PROBLEM TO WORK ON: The required output is the line containing "MongoDB & Mongoose – database and models" followed by every line after it to the end of the listing, each written out exactly.

EXTRACTED ENTRIES:
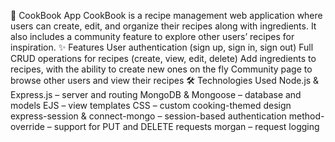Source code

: 🍳 CookBook App
CookBook is a recipe management web application where users can create, edit, and organize their recipes along with ingredients. It also includes a community feature to explore other users’ recipes for inspiration.
✨ Features
User authentication (sign up, sign in, sign out)
Full CRUD operations for recipes (create, view, edit, delete)
Add ingredients to recipes, with the ability to create new ones on the fly
Community page to browse other users and view their recipes
🛠 Technologies Used
Node.js & Express.js – server and routing
MongoDB & Mongoose – database and models
EJS – view templates
CSS – custom cooking-themed design
express-session & connect-mongo – session-based authentication
method-override – support for PUT and DELETE requests
morgan – request logging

WRITTEN RESPONSE:
MongoDB & Mongoose – database and models
EJS – view templates
CSS – custom cooking-themed design
express-session & connect-mongo – session-based authentication
method-override – support for PUT and DELETE requests
morgan – request logging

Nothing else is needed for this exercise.